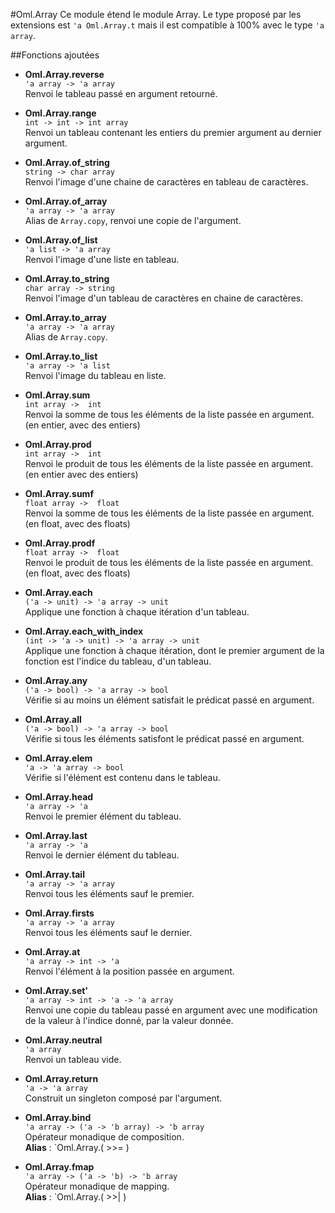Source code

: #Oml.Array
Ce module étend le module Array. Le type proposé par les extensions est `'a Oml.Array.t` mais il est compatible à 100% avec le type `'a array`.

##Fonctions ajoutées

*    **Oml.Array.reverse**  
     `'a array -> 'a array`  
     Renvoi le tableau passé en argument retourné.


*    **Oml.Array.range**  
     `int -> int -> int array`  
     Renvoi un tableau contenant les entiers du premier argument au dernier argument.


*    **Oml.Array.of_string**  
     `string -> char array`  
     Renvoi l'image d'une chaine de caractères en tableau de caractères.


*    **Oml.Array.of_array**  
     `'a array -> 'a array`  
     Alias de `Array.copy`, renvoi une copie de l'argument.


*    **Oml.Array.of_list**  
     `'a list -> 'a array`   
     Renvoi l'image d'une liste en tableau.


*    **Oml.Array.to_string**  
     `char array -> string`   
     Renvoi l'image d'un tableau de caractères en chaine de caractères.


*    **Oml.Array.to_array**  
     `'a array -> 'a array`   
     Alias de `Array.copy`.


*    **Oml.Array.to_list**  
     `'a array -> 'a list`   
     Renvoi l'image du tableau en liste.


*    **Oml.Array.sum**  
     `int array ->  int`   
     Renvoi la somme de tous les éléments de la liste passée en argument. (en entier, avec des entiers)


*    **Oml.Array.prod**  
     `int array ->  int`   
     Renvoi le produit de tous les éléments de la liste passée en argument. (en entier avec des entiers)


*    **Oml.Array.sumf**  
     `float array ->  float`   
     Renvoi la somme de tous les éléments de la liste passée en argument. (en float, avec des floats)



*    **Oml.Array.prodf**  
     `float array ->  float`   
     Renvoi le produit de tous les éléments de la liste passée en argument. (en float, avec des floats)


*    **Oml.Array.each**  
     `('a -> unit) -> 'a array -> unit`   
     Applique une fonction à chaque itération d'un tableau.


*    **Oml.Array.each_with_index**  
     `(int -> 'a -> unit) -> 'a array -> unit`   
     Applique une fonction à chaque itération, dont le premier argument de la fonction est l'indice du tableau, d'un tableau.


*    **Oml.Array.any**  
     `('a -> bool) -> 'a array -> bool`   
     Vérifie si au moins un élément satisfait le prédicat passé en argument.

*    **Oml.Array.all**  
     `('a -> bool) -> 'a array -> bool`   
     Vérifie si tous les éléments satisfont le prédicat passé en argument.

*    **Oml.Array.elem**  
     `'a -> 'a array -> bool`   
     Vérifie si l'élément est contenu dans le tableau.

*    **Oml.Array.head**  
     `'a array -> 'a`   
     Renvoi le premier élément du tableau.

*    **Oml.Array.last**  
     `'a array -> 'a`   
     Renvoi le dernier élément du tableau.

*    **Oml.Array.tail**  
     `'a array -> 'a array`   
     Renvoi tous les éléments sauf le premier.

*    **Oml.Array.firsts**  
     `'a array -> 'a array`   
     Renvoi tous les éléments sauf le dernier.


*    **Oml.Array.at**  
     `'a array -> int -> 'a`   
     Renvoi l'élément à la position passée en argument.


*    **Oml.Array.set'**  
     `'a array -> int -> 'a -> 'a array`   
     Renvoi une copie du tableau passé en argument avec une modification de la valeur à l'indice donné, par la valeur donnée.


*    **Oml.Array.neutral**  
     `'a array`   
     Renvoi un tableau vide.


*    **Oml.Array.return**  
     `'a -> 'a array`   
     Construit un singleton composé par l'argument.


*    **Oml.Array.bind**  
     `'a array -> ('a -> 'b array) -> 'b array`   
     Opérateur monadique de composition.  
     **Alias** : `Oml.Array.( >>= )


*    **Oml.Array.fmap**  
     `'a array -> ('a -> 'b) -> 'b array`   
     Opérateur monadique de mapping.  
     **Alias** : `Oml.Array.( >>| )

::::::::::

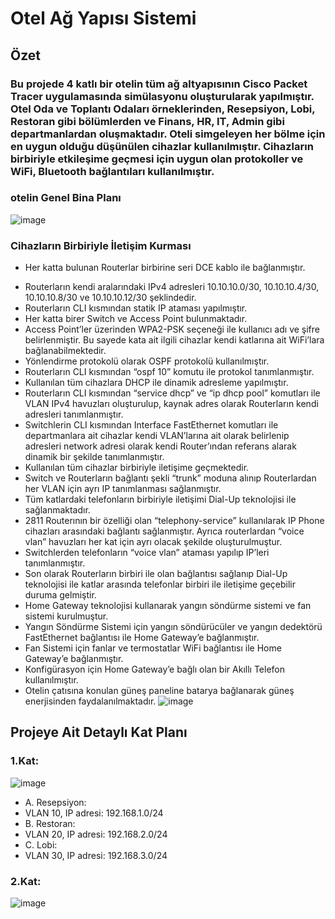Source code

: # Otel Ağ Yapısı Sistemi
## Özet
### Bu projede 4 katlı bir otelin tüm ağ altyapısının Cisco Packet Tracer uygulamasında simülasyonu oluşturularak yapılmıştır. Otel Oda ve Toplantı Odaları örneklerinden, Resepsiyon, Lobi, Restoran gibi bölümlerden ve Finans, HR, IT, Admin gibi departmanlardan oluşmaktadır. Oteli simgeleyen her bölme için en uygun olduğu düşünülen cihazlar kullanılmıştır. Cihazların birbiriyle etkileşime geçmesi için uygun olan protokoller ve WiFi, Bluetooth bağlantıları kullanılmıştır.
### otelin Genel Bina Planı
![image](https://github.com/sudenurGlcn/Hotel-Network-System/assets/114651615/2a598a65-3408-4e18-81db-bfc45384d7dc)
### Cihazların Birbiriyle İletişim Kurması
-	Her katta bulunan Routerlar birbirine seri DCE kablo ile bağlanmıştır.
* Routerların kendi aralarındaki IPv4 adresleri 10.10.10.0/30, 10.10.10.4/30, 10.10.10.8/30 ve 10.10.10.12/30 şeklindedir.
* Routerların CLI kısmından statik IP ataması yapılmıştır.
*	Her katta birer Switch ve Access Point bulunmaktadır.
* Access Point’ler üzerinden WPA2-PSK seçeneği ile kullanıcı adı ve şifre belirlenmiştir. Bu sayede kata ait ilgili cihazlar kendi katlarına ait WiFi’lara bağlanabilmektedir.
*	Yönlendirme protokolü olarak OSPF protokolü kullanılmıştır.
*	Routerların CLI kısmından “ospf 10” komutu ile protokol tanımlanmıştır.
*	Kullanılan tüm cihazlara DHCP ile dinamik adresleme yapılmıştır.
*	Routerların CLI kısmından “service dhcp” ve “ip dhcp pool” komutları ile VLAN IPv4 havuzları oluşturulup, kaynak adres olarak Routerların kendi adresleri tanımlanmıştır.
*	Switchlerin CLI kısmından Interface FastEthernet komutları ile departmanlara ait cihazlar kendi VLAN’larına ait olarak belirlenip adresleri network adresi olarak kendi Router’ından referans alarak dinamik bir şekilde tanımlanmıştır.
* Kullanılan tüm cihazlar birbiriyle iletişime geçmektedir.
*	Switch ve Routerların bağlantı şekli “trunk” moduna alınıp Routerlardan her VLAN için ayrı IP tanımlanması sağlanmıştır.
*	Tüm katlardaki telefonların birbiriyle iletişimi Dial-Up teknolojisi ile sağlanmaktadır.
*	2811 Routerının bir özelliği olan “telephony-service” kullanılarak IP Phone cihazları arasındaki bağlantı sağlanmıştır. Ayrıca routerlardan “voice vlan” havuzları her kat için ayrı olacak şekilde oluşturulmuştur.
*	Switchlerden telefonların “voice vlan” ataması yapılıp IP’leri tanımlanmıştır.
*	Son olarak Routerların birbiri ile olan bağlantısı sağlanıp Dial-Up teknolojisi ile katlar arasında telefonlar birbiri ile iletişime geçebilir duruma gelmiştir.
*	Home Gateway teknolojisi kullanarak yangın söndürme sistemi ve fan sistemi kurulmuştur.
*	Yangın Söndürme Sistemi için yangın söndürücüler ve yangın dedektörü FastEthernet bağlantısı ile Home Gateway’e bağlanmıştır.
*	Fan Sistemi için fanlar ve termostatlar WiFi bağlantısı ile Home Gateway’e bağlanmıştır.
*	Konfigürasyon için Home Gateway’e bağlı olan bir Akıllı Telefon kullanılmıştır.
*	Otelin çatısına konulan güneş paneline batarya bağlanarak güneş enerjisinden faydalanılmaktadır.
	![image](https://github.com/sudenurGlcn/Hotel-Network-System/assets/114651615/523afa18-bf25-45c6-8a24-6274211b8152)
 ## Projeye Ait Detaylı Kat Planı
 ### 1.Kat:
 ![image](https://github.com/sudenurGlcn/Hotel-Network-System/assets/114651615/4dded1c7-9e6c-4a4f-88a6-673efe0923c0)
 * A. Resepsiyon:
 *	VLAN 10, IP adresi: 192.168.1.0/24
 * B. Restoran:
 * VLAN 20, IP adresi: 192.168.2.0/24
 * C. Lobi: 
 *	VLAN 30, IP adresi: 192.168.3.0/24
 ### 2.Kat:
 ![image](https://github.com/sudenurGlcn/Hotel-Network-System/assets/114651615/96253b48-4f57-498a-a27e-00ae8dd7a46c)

::::::::::

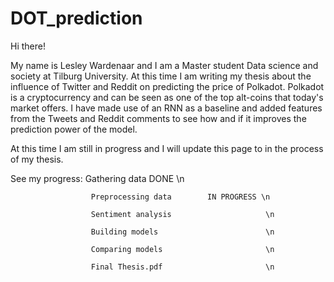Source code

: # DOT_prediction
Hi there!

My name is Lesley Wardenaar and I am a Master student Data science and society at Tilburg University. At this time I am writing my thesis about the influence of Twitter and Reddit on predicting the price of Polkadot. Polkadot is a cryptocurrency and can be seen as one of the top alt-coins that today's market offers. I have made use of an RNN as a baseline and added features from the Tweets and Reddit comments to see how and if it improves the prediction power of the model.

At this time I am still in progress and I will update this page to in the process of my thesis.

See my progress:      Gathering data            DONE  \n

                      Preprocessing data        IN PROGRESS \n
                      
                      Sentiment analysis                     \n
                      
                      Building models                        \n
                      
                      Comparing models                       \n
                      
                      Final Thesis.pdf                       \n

::::::::::

### [Task objective]
Determine the number of lines in the listing that hold the word "copy", and supply that number and nothing further.

### [Solution for this problem]
2